ASSIGNMENT:
Take each line of the records below that contains the string "link" and copy it.

RECORDS FOR THE EXERCISE:
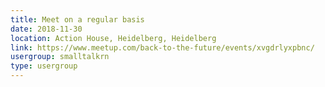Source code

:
 ```yaml
---
title: Meet on a regular basis
date: 2018-11-30
location: Action House, Heidelberg, Heidelberg
link: https://www.meetup.com/back-to-the-future/events/xvgdrlyxpbnc/
usergroup: smalltalkrn
type: usergroup
---
```


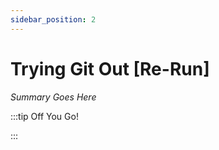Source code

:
 ```yaml
---
sidebar_position: 2
---
```


# Trying Git Out [Re-Run]

_Summary Goes Here_

:::tip Off You Go!

<QuestButton text="Happy Questing" link='' />

:::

ANSWER SPACE:
link: https://www.meetup.com/back-to-the-future/events/xvgdrlyxpbnc/
<QuestButton text="Happy Questing" link='' />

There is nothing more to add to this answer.